[The problem]:
Each entry in the block below needs to be copied out exactly.

[Extracted records]:
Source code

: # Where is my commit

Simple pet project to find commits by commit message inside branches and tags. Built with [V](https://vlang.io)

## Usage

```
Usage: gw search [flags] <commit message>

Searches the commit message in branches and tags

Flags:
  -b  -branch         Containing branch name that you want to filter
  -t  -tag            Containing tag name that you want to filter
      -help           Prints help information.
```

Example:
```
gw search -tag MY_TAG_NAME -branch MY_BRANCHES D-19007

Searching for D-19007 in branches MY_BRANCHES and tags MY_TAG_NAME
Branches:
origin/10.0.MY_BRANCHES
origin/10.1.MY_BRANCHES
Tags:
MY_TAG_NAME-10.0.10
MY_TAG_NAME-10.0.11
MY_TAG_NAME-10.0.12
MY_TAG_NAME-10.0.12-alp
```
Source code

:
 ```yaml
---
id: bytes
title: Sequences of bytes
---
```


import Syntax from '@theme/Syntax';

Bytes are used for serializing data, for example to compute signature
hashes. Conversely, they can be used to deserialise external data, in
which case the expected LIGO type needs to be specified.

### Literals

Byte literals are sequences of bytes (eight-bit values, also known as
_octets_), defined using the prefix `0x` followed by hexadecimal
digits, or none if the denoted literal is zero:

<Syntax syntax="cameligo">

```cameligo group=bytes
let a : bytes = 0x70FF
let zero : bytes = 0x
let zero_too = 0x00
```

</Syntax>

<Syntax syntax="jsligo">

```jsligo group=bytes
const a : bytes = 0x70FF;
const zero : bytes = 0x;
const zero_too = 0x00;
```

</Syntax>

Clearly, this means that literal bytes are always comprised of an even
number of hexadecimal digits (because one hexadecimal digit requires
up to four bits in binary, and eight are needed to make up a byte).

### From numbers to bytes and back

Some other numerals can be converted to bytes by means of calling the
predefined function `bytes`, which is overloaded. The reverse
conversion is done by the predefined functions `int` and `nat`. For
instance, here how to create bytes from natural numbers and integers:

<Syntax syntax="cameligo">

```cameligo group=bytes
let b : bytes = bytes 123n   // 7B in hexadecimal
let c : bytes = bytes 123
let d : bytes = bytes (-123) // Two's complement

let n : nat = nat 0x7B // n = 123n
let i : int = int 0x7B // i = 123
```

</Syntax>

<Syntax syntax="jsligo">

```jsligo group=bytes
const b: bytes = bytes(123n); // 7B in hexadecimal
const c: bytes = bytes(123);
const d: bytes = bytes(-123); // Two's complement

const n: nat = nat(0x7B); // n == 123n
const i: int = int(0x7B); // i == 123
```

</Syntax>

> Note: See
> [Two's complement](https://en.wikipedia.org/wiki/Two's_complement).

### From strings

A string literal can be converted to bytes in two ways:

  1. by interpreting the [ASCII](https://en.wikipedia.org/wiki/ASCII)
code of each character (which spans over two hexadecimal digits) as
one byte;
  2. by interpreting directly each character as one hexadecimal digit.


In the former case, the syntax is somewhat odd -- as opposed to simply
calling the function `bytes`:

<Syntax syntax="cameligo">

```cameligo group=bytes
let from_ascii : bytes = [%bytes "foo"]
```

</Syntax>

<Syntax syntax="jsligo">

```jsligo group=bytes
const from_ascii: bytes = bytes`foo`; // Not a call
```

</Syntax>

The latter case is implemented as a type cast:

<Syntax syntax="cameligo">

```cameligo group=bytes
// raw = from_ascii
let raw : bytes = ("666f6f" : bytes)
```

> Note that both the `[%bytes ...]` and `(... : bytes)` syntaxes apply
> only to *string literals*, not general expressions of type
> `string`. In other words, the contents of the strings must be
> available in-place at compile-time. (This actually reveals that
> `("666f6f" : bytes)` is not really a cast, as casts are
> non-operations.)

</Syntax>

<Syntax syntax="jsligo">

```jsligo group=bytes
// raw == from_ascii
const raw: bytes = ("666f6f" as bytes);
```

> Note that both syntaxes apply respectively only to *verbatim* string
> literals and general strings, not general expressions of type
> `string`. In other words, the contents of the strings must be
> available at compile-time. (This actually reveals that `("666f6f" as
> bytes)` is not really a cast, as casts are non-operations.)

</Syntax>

[Answer box]:
Source code

: # Where is my commit

Simple pet project to find commits by commit message inside branches and tags. Built with [V](https://vlang.io)

## Usage

```
Usage: gw search [flags] <commit message>

Searches the commit message in branches and tags

Flags:
  -b  -branch         Containing branch name that you want to filter
  -t  -tag            Containing tag name that you want to filter
      -help           Prints help information.
```

Example:
```
gw search -tag MY_TAG_NAME -branch MY_BRANCHES D-19007

Searching for D-19007 in branches MY_BRANCHES and tags MY_TAG_NAME
Branches:
origin/10.0.MY_BRANCHES
origin/10.1.MY_BRANCHES
Tags:
MY_TAG_NAME-10.0.10
MY_TAG_NAME-10.0.11
MY_TAG_NAME-10.0.12
MY_TAG_NAME-10.0.12-alp
```
Source code

:
 ```yaml
---
id: bytes
title: Sequences of bytes
---
```


import Syntax from '@theme/Syntax';

Bytes are used for serializing data, for example to compute signature
hashes. Conversely, they can be used to deserialise external data, in
which case the expected LIGO type needs to be specified.

### Literals

Byte literals are sequences of bytes (eight-bit values, also known as
_octets_), defined using the prefix `0x` followed by hexadecimal
digits, or none if the denoted literal is zero:

<Syntax syntax="cameligo">

```cameligo group=bytes
let a : bytes = 0x70FF
let zero : bytes = 0x
let zero_too = 0x00
```

</Syntax>

<Syntax syntax="jsligo">

```jsligo group=bytes
const a : bytes = 0x70FF;
const zero : bytes = 0x;
const zero_too = 0x00;
```

</Syntax>

Clearly, this means that literal bytes are always comprised of an even
number of hexadecimal digits (because one hexadecimal digit requires
up to four bits in binary, and eight are needed to make up a byte).

### From numbers to bytes and back

Some other numerals can be converted to bytes by means of calling the
predefined function `bytes`, which is overloaded. The reverse
conversion is done by the predefined functions `int` and `nat`. For
instance, here how to create bytes from natural numbers and integers:

<Syntax syntax="cameligo">

```cameligo group=bytes
let b : bytes = bytes 123n   // 7B in hexadecimal
let c : bytes = bytes 123
let d : bytes = bytes (-123) // Two's complement

let n : nat = nat 0x7B // n = 123n
let i : int = int 0x7B // i = 123
```

</Syntax>

<Syntax syntax="jsligo">

```jsligo group=bytes
const b: bytes = bytes(123n); // 7B in hexadecimal
const c: bytes = bytes(123);
const d: bytes = bytes(-123); // Two's complement

const n: nat = nat(0x7B); // n == 123n
const i: int = int(0x7B); // i == 123
```

</Syntax>

> Note: See
> [Two's complement](https://en.wikipedia.org/wiki/Two's_complement).

### From strings

A string literal can be converted to bytes in two ways:

  1. by interpreting the [ASCII](https://en.wikipedia.org/wiki/ASCII)
code of each character (which spans over two hexadecimal digits) as
one byte;
  2. by interpreting directly each character as one hexadecimal digit.


In the former case, the syntax is somewhat odd -- as opposed to simply
calling the function `bytes`:

<Syntax syntax="cameligo">

```cameligo group=bytes
let from_ascii : bytes = [%bytes "foo"]
```

</Syntax>

<Syntax syntax="jsligo">

```jsligo group=bytes
const from_ascii: bytes = bytes`foo`; // Not a call
```

</Syntax>

The latter case is implemented as a type cast:

<Syntax syntax="cameligo">

```cameligo group=bytes
// raw = from_ascii
let raw : bytes = ("666f6f" : bytes)
```

> Note that both the `[%bytes ...]` and `(... : bytes)` syntaxes apply
> only to *string literals*, not general expressions of type
> `string`. In other words, the contents of the strings must be
> available in-place at compile-time. (This actually reveals that
> `("666f6f" : bytes)` is not really a cast, as casts are
> non-operations.)

</Syntax>

<Syntax syntax="jsligo">

```jsligo group=bytes
// raw == from_ascii
const raw: bytes = ("666f6f" as bytes);
```

> Note that both syntaxes apply respectively only to *verbatim* string
> literals and general strings, not general expressions of type
> `string`. In other words, the contents of the strings must be
> available at compile-time. (This actually reveals that `("666f6f" as
> bytes)` is not really a cast, as casts are non-operations.)

</Syntax>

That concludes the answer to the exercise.